▶ _Assignment_: Copy the whole listing below exactly, with nothing left out.

▶ _Source data_:
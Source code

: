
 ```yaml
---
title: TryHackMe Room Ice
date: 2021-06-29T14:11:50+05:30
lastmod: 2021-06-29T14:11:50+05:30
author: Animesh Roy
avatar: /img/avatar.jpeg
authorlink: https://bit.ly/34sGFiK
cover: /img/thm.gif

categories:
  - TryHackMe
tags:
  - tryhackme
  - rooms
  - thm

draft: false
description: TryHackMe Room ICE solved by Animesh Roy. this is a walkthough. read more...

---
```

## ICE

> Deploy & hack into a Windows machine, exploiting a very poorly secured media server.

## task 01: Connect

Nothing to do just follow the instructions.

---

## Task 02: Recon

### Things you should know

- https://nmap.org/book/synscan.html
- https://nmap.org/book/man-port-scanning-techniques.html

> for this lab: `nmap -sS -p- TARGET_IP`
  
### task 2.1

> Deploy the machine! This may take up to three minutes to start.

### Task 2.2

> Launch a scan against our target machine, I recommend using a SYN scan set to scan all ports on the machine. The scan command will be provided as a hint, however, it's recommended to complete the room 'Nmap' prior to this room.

▶ _Response box_:
Source code

:
 ```yaml
---
title: TryHackMe Room Ice
date: 2021-06-29T14:11:50+05:30
lastmod: 2021-06-29T14:11:50+05:30
author: Animesh Roy
avatar: /img/avatar.jpeg
authorlink: https://bit.ly/34sGFiK
cover: /img/thm.gif

categories:
  - TryHackMe
tags:
  - tryhackme
  - rooms
  - thm

draft: false
description: TryHackMe Room ICE solved by Animesh Roy. this is a walkthough. read more...

---
```

## ICE

> Deploy & hack into a Windows machine, exploiting a very poorly secured media server.

## task 01: Connect

Nothing to do just follow the instructions.

---

## Task 02: Recon

### Things you should know

- https://nmap.org/book/synscan.html
- https://nmap.org/book/man-port-scanning-techniques.html

> for this lab: `nmap -sS -p- TARGET_IP`
  
### task 2.1

> Deploy the machine! This may take up to three minutes to start.

### Task 2.2

> Launch a scan against our target machine, I recommend using a SYN scan set to scan all ports on the machine. The scan command will be provided as a hint, however, it's recommended to complete the room 'Nmap' prior to this room.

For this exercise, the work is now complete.